**WHAT TO DO**
Give back every line of the material below that has the string "forward".

**DATA EXTRACT**
━━━━━━━━
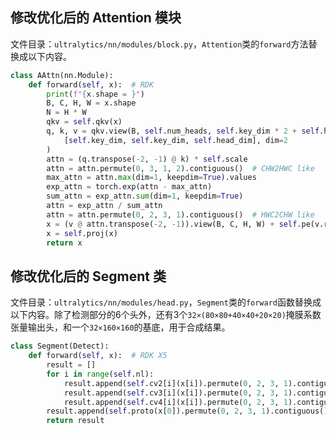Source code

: ## 修改优化后的 Attention 模块 

文件目录：`ultralytics/nn/modules/block.py`，`Attention`类的`forward`方法替换成以下内容。

```python
class AAttn(nn.Module):
    def forward(self, x):  # RDK
        print(f"{x.shape = }")
        B, C, H, W = x.shape
        N = H * W
        qkv = self.qkv(x)
        q, k, v = qkv.view(B, self.num_heads, self.key_dim * 2 + self.head_dim, N).split(
            [self.key_dim, self.key_dim, self.head_dim], dim=2
        )
        attn = (q.transpose(-2, -1) @ k) * self.scale
        attn = attn.permute(0, 3, 1, 2).contiguous()  # CHW2HWC like
        max_attn = attn.max(dim=1, keepdim=True).values 
        exp_attn = torch.exp(attn - max_attn)
        sum_attn = exp_attn.sum(dim=1, keepdim=True)
        attn = exp_attn / sum_attn
        attn = attn.permute(0, 2, 3, 1).contiguous()  # HWC2CHW like
        x = (v @ attn.transpose(-2, -1)).view(B, C, H, W) + self.pe(v.reshape(B, C, H, W))
        x = self.proj(x)
        return x
```

## 修改优化后的 Segment 类

文件目录：`ultralytics/nn/modules/head.py`，`Segment`类的`forward`函数替换成以下内容。除了检测部分的6个头外，还有3个`32×(80×80+40×40+20×20)`掩膜系数张量输出头，和一个`32×160×160`的基底，用于合成结果。

```python
class Segment(Detect):
	def forward(self, x):  # RDK X5
    	result = []
    	for i in range(self.nl):
        	result.append(self.cv2[i](x[i]).permute(0, 2, 3, 1).contiguous())
        	result.append(self.cv3[i](x[i]).permute(0, 2, 3, 1).contiguous())
        	result.append(self.cv4[i](x[i]).permute(0, 2, 3, 1).contiguous())
    	result.append(self.proto(x[0]).permute(0, 2, 3, 1).contiguous())
    	return result
```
━━━━━━━━
**ANSWER BELOW**
文件目录：`ultralytics/nn/modules/block.py`，`Attention`类的`forward`方法替换成以下内容。
    def forward(self, x):  # RDK
文件目录：`ultralytics/nn/modules/head.py`，`Segment`类的`forward`函数替换成以下内容。除了检测部分的6个头外，还有3个`32×(80×80+40×40+20×20)`掩膜系数张量输出头，和一个`32×160×160`的基底，用于合成结果。
	def forward(self, x):  # RDK X5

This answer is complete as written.